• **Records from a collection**
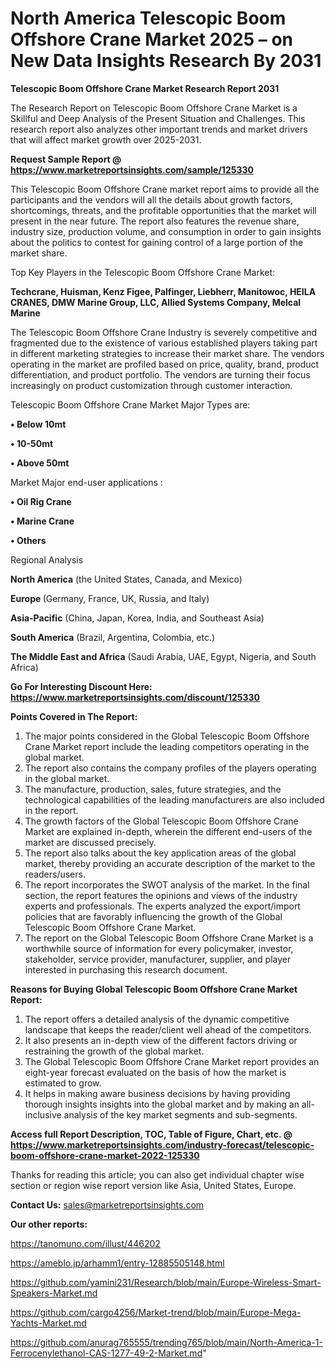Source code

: # North America Telescopic Boom Offshore Crane Market 2025 – on New Data Insights Research By 2031

<strong>Telescopic Boom Offshore Crane Market Research Report 2031</strong>

The Research Report on Telescopic Boom Offshore Crane Market is a Skillful and Deep Analysis of the Present Situation and Challenges. This research report also analyzes other important trends and market drivers that will affect market growth over 2025-2031.

<strong>Request Sample Report @ <a href=https://www.marketreportsinsights.com/sample/125330>https://www.marketreportsinsights.com/sample/125330</a></strong>

This Telescopic Boom Offshore Crane market report aims to provide all the participants and the vendors will all the details about growth factors, shortcomings, threats, and the profitable opportunities that the market will present in the near future. The report also features the revenue share, industry size, production volume, and consumption in order to gain insights about the politics to contest for gaining control of a large portion of the market share.

Top Key Players in the Telescopic Boom Offshore Crane Market:

<strong>Techcrane, Huisman, Kenz Figee, Palfinger, Liebherr, Manitowoc, HEILA CRANES, DMW Marine Group, LLC, Allied Systems Company, Melcal Marine</strong>

The Telescopic Boom Offshore Crane Industry is severely competitive and fragmented due to the existence of various established players taking part in different marketing strategies to increase their market share. The vendors operating in the market are profiled based on price, quality, brand, product differentiation, and product portfolio. The vendors are turning their focus increasingly on product customization through customer interaction.

Telescopic Boom Offshore Crane Market Major Types are:

<strong>• Below 10mt

• 10-50mt

• Above 50mt</strong>

Market Major end-user applications :

<strong>• Oil Rig Crane

• Marine Crane

• Others</strong>

Regional Analysis

</u><strong><b>North America</b></strong> (the United States, Canada, and Mexico)

<strong><b>Europe </b></strong>(Germany, France, UK, Russia, and Italy)

<strong><b>Asia-Pacific</b></strong> (China, Japan, Korea, India, and Southeast Asia)

<strong><b>South America</b></strong> (Brazil, Argentina, Colombia, etc.)

<strong><b>The Middle East and Africa</b></strong> (Saudi Arabia, UAE, Egypt, Nigeria, and South Africa)

<strong>Go For Interesting Discount Here: <a href=https://www.marketreportsinsights.com/discount/125330>https://www.marketreportsinsights.com/discount/125330</a></strong>

<strong>Points Covered in The Report:</strong>
<ol>
  <li>The major points considered in the Global Telescopic Boom Offshore Crane Market report include the leading competitors operating in the global market.</li>
  <li>The report also contains the company profiles of the players operating in the global market.</li>
  <li>The manufacture, production, sales, future strategies, and the technological capabilities of the leading manufacturers are also included in the report.</li>
  <li>The growth factors of the Global Telescopic Boom Offshore Crane Market are explained in-depth, wherein the different end-users of the market are discussed precisely.</li>
  <li>The report also talks about the key application areas of the global market, thereby providing an accurate description of the market to the readers/users.</li>
  <li>The report incorporates the SWOT analysis of the market. In the final section, the report features the opinions and views of the industry experts and professionals. The experts analyzed the export/import policies that are favorably influencing the growth of the Global Telescopic Boom Offshore Crane Market.</li>
  <li>The report on the Global Telescopic Boom Offshore Crane Market is a worthwhile source of information for every policymaker, investor, stakeholder, service provider, manufacturer, supplier, and player interested in purchasing this research document.</li>
</ol>
<strong>Reasons for Buying Global Telescopic Boom Offshore Crane Market Report:</strong>

<ol>
  <li>The report offers a detailed analysis of the dynamic competitive landscape that keeps the reader/client well ahead of the competitors.</li>
  <li>It also presents an in-depth view of the different factors driving or restraining the growth of the global market.</li>
  <li>The Global Telescopic Boom Offshore Crane Market report provides an eight-year forecast evaluated on the basis of how the market is estimated to grow.</li>
  <li>It helps in making aware business decisions by having providing thorough insights insights into the global market and by making an all-inclusive analysis of the key market segments and sub-segments.</li>
</ol>
<strong>Access full Report Description, TOC, Table of Figure, Chart, etc. @ <a href=https://www.marketreportsinsights.com/industry-forecast/telescopic-boom-offshore-crane-market-2022-125330>https://www.marketreportsinsights.com/industry-forecast/telescopic-boom-offshore-crane-market-2022-125330</a></strong>


Thanks for reading this article; you can also get individual chapter wise section or region wise report version like Asia, United States, Europe.

<strong>Contact Us:</strong>
sales@marketreportsinsights.com

<strong>Our other reports:</strong>

<a href=https://tanomuno.com/illust/446202>https://tanomuno.com/illust/446202</a>

<a href=https://ameblo.jp/arhamm1/entry-12885505148.html>https://ameblo.jp/arhamm1/entry-12885505148.html</a>

<a href=https://github.com/yamini231/Research/blob/main/Europe-Wireless-Smart-Speakers-Market.md>https://github.com/yamini231/Research/blob/main/Europe-Wireless-Smart-Speakers-Market.md</a>

<a href=https://github.com/cargo4256/Market-trend/blob/main/Europe-Mega-Yachts-Market.md>https://github.com/cargo4256/Market-trend/blob/main/Europe-Mega-Yachts-Market.md</a>

<a href=https://github.com/anurag765555/trending765/blob/main/North-America-1-Ferrocenylethanol-CAS-1277-49-2-Market.md>https://github.com/anurag765555/trending765/blob/main/North-America-1-Ferrocenylethanol-CAS-1277-49-2-Market.md</a>"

• **Exercise brief**
Set every line of the records down again exactly, and exclude all pictures.

• **Task response**
Source code

: # North America Telescopic Boom Offshore Crane Market 2025 – on New Data Insights Research By 2031

<strong>Telescopic Boom Offshore Crane Market Research Report 2031</strong>

The Research Report on Telescopic Boom Offshore Crane Market is a Skillful and Deep Analysis of the Present Situation and Challenges. This research report also analyzes other important trends and market drivers that will affect market growth over 2025-2031.

<strong>Request Sample Report @ <a href=https://www.marketreportsinsights.com/sample/125330>https://www.marketreportsinsights.com/sample/125330</a></strong>

This Telescopic Boom Offshore Crane market report aims to provide all the participants and the vendors will all the details about growth factors, shortcomings, threats, and the profitable opportunities that the market will present in the near future. The report also features the revenue share, industry size, production volume, and consumption in order to gain insights about the politics to contest for gaining control of a large portion of the market share.

Top Key Players in the Telescopic Boom Offshore Crane Market:

<strong>Techcrane, Huisman, Kenz Figee, Palfinger, Liebherr, Manitowoc, HEILA CRANES, DMW Marine Group, LLC, Allied Systems Company, Melcal Marine</strong>

The Telescopic Boom Offshore Crane Industry is severely competitive and fragmented due to the existence of various established players taking part in different marketing strategies to increase their market share. The vendors operating in the market are profiled based on price, quality, brand, product differentiation, and product portfolio. The vendors are turning their focus increasingly on product customization through customer interaction.

Telescopic Boom Offshore Crane Market Major Types are:

<strong>• Below 10mt

• 10-50mt

• Above 50mt</strong>

Market Major end-user applications :

<strong>• Oil Rig Crane

• Marine Crane

• Others</strong>

Regional Analysis

</u><strong><b>North America</b></strong> (the United States, Canada, and Mexico)

<strong><b>Europe </b></strong>(Germany, France, UK, Russia, and Italy)

<strong><b>Asia-Pacific</b></strong> (China, Japan, Korea, India, and Southeast Asia)

<strong><b>South America</b></strong> (Brazil, Argentina, Colombia, etc.)

<strong><b>The Middle East and Africa</b></strong> (Saudi Arabia, UAE, Egypt, Nigeria, and South Africa)

<strong>Go For Interesting Discount Here: <a href=https://www.marketreportsinsights.com/discount/125330>https://www.marketreportsinsights.com/discount/125330</a></strong>

<strong>Points Covered in The Report:</strong>
<ol>
  <li>The major points considered in the Global Telescopic Boom Offshore Crane Market report include the leading competitors operating in the global market.</li>
  <li>The report also contains the company profiles of the players operating in the global market.</li>
  <li>The manufacture, production, sales, future strategies, and the technological capabilities of the leading manufacturers are also included in the report.</li>
  <li>The growth factors of the Global Telescopic Boom Offshore Crane Market are explained in-depth, wherein the different end-users of the market are discussed precisely.</li>
  <li>The report also talks about the key application areas of the global market, thereby providing an accurate description of the market to the readers/users.</li>
  <li>The report incorporates the SWOT analysis of the market. In the final section, the report features the opinions and views of the industry experts and professionals. The experts analyzed the export/import policies that are favorably influencing the growth of the Global Telescopic Boom Offshore Crane Market.</li>
  <li>The report on the Global Telescopic Boom Offshore Crane Market is a worthwhile source of information for every policymaker, investor, stakeholder, service provider, manufacturer, supplier, and player interested in purchasing this research document.</li>
</ol>
<strong>Reasons for Buying Global Telescopic Boom Offshore Crane Market Report:</strong>

<ol>
  <li>The report offers a detailed analysis of the dynamic competitive landscape that keeps the reader/client well ahead of the competitors.</li>
  <li>It also presents an in-depth view of the different factors driving or restraining the growth of the global market.</li>
  <li>The Global Telescopic Boom Offshore Crane Market report provides an eight-year forecast evaluated on the basis of how the market is estimated to grow.</li>
  <li>It helps in making aware business decisions by having providing thorough insights insights into the global market and by making an all-inclusive analysis of the key market segments and sub-segments.</li>
</ol>
<strong>Access full Report Description, TOC, Table of Figure, Chart, etc. @ <a href=https://www.marketreportsinsights.com/industry-forecast/telescopic-boom-offshore-crane-market-2022-125330>https://www.marketreportsinsights.com/industry-forecast/telescopic-boom-offshore-crane-market-2022-125330</a></strong>


Thanks for reading this article; you can also get individual chapter wise section or region wise report version like Asia, United States, Europe.

<strong>Contact Us:</strong>
sales@marketreportsinsights.com

<strong>Our other reports:</strong>

<a href=https://tanomuno.com/illust/446202>https://tanomuno.com/illust/446202</a>

<a href=https://ameblo.jp/arhamm1/entry-12885505148.html>https://ameblo.jp/arhamm1/entry-12885505148.html</a>

<a href=https://github.com/yamini231/Research/blob/main/Europe-Wireless-Smart-Speakers-Market.md>https://github.com/yamini231/Research/blob/main/Europe-Wireless-Smart-Speakers-Market.md</a>

<a href=https://github.com/cargo4256/Market-trend/blob/main/Europe-Mega-Yachts-Market.md>https://github.com/cargo4256/Market-trend/blob/main/Europe-Mega-Yachts-Market.md</a>

<a href=https://github.com/anurag765555/trending765/blob/main/North-America-1-Ferrocenylethanol-CAS-1277-49-2-Market.md>https://github.com/anurag765555/trending765/blob/main/North-America-1-Ferrocenylethanol-CAS-1277-49-2-Market.md</a>"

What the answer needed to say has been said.